Pharmacy Workers Are Coming Down With COVID-19. But They Can't Afford to Stop Working.As prescriptions surge, Walgreens and CVS employees say they need more protective gear, cleaning supplies and sick pay. "Someone will come into work sick and there's nothing anyone can do about it," a pharmacist says.
This gives no boost to the poorest families, who already receive maximum benefits, according to Dean. "I'm very disappointed that they locked out the poorest families from emergency allotments," she said. Dean and other advocates say the USDA could do more.
Under the Families First act, SNAP households are receiving a total of $1.7 billion each month above the previous total, the USDA said in an emailed response. The agency added that it is "leveraging all of our programs' services, built-in flexibilities, and new flexibilities to ensure people have access to food."
The USDA estimates that some 37 million Americans were food insecure in 2018. An additional 17 million people are now at risk of going hungry, according to projections by Feeding America.
SNAP applications are rising in states such as Georgia, Utah, Louisiana and Connecticut. In Alabama, online applications for food stamps spiked 155% from February to March. California's applications more than doubled between the first and fourth weeks of March.
In many states, there are fewer staff processing more applications, because of social distancing and coronavirus-related telework, Dean said. In California, Los Angeles County's Department of Public and Social Services closed its offices and expanded teleworking, according to spokesperson James Bolden. He said that the department hasn't heard about issues with its online portal, but that some customers have had longer-than-usual wait times for its telephone Customer Service Center.
The Families First act was intended to be an immediate relief response, the Center on Budget and Policy Priorities wrote in a recent post. The package includes other benefits, like one piece that lets states (with the USDA's signoff) give meal-replacement benefits to households with children who'd otherwise receive free or reduced-price meals at school. States, including Michigan and Florida, are starting to get approved for this.
On April 6, 140 representatives — all but one a Democrat — signed a letter to House and Senate leaders urging them to increase the maximum SNAP benefit by 15%, bump up the monthly minimum benefit from $16 to $30 and put a hold on Trump administration rules that would weaken benefits and eligibility for food stamps.(The 2009 Recovery Act increased the maximum monthly SNAP benefit by 13.6%.)
Charitable groups like Feeding America have called for a boost to SNAP to aid the millions of newly unemployed Americans, calling it the best short- and long-term solution to help food access.

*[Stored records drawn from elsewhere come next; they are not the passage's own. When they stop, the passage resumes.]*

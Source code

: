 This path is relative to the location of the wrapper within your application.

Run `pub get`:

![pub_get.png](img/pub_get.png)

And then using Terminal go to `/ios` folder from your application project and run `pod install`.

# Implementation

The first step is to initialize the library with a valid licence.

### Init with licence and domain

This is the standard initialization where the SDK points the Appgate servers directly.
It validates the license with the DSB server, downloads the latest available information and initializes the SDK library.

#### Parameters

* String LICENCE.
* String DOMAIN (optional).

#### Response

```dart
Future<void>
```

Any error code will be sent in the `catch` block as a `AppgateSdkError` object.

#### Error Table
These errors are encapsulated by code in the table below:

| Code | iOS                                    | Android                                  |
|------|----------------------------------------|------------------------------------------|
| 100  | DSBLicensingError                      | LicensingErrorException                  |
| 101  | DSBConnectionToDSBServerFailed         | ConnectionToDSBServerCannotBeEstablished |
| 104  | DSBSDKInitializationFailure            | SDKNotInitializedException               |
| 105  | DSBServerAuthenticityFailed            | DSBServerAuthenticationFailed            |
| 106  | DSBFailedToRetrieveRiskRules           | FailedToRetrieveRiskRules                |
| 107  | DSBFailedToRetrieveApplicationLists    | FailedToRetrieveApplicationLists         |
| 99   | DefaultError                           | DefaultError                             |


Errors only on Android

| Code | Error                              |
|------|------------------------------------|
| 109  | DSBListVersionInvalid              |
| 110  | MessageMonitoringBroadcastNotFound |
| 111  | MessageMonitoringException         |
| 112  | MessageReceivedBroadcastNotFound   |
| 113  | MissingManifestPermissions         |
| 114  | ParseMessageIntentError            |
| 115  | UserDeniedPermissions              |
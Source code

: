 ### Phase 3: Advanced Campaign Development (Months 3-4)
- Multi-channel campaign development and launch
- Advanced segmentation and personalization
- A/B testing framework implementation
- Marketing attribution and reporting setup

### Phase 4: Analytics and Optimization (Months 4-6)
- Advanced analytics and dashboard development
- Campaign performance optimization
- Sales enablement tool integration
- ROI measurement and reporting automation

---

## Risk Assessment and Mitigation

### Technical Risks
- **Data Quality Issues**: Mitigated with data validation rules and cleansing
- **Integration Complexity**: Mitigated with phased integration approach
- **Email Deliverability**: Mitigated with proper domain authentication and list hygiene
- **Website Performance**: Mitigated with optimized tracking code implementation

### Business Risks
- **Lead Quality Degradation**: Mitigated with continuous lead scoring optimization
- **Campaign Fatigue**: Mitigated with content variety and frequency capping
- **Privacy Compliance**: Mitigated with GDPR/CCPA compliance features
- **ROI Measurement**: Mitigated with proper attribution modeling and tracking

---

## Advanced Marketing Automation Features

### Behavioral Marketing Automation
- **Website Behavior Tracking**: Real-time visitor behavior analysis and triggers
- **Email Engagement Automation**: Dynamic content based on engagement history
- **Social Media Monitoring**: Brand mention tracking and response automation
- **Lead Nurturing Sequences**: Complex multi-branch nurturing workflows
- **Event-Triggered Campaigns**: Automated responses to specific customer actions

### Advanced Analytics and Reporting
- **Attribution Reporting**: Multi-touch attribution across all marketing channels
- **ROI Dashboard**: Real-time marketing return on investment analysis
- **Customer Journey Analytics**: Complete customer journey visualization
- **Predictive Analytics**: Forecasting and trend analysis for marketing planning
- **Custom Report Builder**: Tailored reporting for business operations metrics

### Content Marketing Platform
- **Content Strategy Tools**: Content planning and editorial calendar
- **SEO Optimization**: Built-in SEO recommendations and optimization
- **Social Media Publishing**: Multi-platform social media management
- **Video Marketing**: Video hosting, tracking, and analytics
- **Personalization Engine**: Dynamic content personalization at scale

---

In most states, SNAP benefits can't be used to make online food purchases, though a pilot program has opened up this option in a handful of states. It hasn't yet made it to Virginia, where the roadblock has frustrated recipients of food stamps like Erika Schneider, a 42-year-old in Charlottesville who is unemployed because of a respiratory and neurological condition. Schneider, who doesn't drive, started a Change.org petition to broaden online grocery delivery and pickup options for SNAP users.

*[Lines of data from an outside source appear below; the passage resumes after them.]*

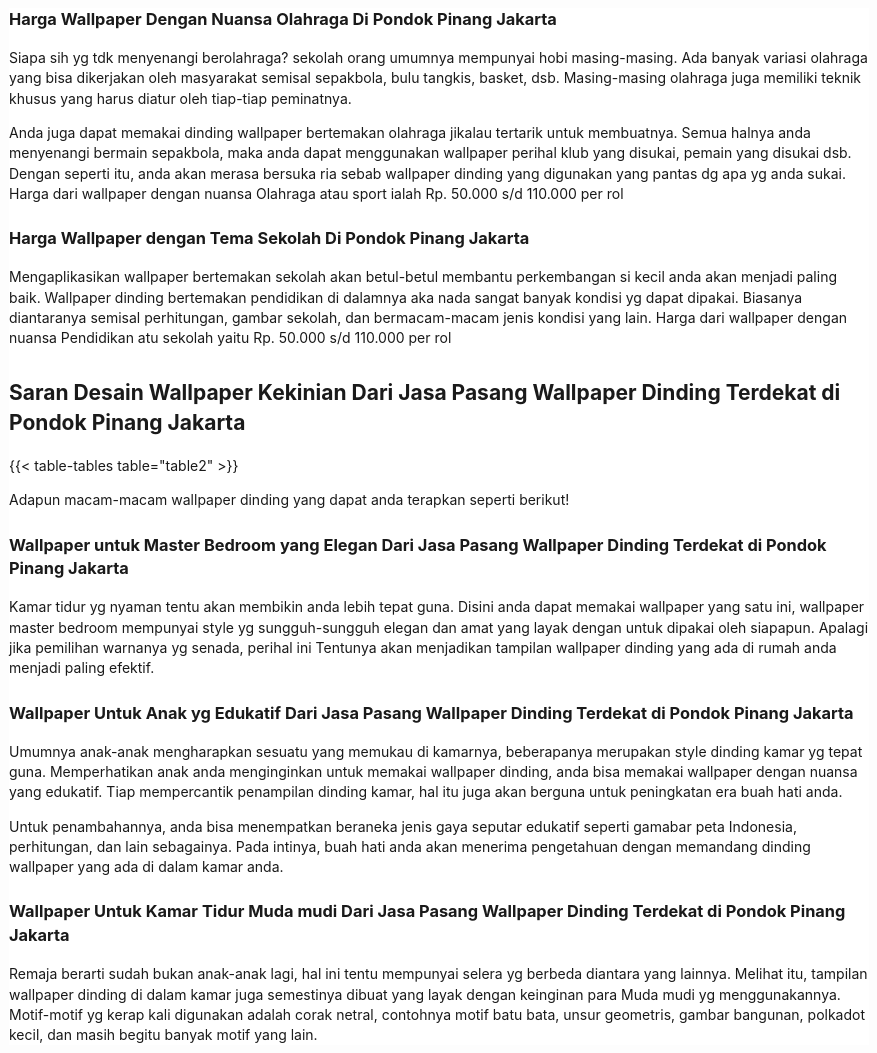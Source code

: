 ### Harga Wallpaper Dengan Nuansa Olahraga Di Pondok Pinang Jakarta

Siapa sih yg tdk menyenangi berolahraga? sekolah orang umumnya mempunyai hobi masing-masing. Ada banyak variasi olahraga yang bisa dikerjakan oleh masyarakat semisal sepakbola, bulu tangkis, basket, dsb. Masing-masing olahraga juga memiliki teknik khusus yang harus diatur oleh tiap-tiap peminatnya.

Anda juga dapat memakai dinding wallpaper bertemakan olahraga jikalau tertarik untuk membuatnya. Semua halnya anda menyenangi bermain sepakbola, maka anda dapat menggunakan wallpaper perihal klub yang disukai, pemain yang disukai dsb. Dengan seperti itu, anda akan merasa bersuka ria sebab wallpaper dinding yang digunakan yang pantas dg apa yg anda sukai. Harga dari wallpaper dengan nuansa Olahraga atau sport ialah Rp. 50.000 s/d 110.000 per rol

### Harga Wallpaper dengan Tema Sekolah Di Pondok Pinang Jakarta

Mengaplikasikan wallpaper bertemakan sekolah akan betul-betul membantu perkembangan si kecil anda akan menjadi paling baik. Wallpaper dinding bertemakan pendidikan di dalamnya aka nada sangat banyak kondisi yg dapat dipakai. Biasanya diantaranya semisal perhitungan, gambar sekolah, dan bermacam-macam jenis kondisi yang lain. Harga dari wallpaper dengan nuansa Pendidikan atu sekolah yaitu Rp. 50.000 s/d 110.000 per rol

## Saran Desain Wallpaper Kekinian Dari Jasa Pasang Wallpaper Dinding Terdekat di Pondok Pinang Jakarta

{{< table-tables table="table2" >}}

Adapun macam-macam wallpaper dinding yang dapat anda terapkan seperti berikut!

### Wallpaper untuk Master Bedroom yang Elegan Dari Jasa Pasang Wallpaper Dinding Terdekat di Pondok Pinang Jakarta

Kamar tidur yg nyaman tentu akan membikin anda lebih tepat guna. Disini anda dapat memakai wallpaper yang satu ini, wallpaper master bedroom mempunyai style yg sungguh-sungguh elegan dan amat yang layak dengan untuk dipakai oleh siapapun. Apalagi jika pemilihan warnanya yg senada, perihal ini Tentunya akan menjadikan tampilan wallpaper dinding yang ada di rumah anda menjadi paling efektif.

### Wallpaper Untuk Anak yg Edukatif Dari Jasa Pasang Wallpaper Dinding Terdekat di Pondok Pinang Jakarta

Umumnya anak-anak mengharapkan sesuatu yang memukau di kamarnya, beberapanya merupakan style dinding kamar yg tepat guna. Memperhatikan anak anda menginginkan untuk memakai wallpaper dinding, anda bisa memakai wallpaper dengan nuansa yang edukatif. Tiap mempercantik penampilan dinding kamar, hal itu juga akan berguna untuk peningkatan era buah hati anda.

Untuk penambahannya, anda bisa menempatkan beraneka jenis gaya seputar edukatif seperti gamabar peta Indonesia, perhitungan, dan lain sebagainya. Pada intinya, buah hati anda akan menerima pengetahuan dengan memandang dinding wallpaper yang ada di dalam kamar anda.

### Wallpaper Untuk Kamar Tidur Muda mudi Dari Jasa Pasang Wallpaper Dinding Terdekat di Pondok Pinang Jakarta

Remaja berarti sudah bukan anak-anak lagi, hal ini tentu mempunyai selera yg berbeda diantara yang lainnya. Melihat itu, tampilan wallpaper dinding di dalam kamar juga semestinya dibuat yang layak dengan keinginan para Muda mudi yg menggunakannya. Motif-motif yg kerap kali digunakan adalah corak netral, contohnya motif batu bata, unsur geometris, gambar bangunan, polkadot kecil, dan masih begitu banyak motif yang lain.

She relied on daily Meals on Wheels food delivery, which stopped daily deliveries a few weeks ago and instead has been dropping off shelf-stable items every two weeks. Schneider is on a special diet and said she couldn't eat everything that was dropped off recently. She resorted to eating cans of plain tomato sauce and rice. "All of a sudden, I was like, 'Oh my god, I'm almost out of food,'" Schneider said. "And then I ran out of food and completely panicked."
She was finally able to restock her cupboards with the help of community donations and organizations, she said, and a few days ago, Meals on Wheels dropped off a box of food.
"I guess I just got lucky this time," Schneider said. "But we shouldn't have to get lucky in a crisis. We should have the infrastructure for equal access to food at any time."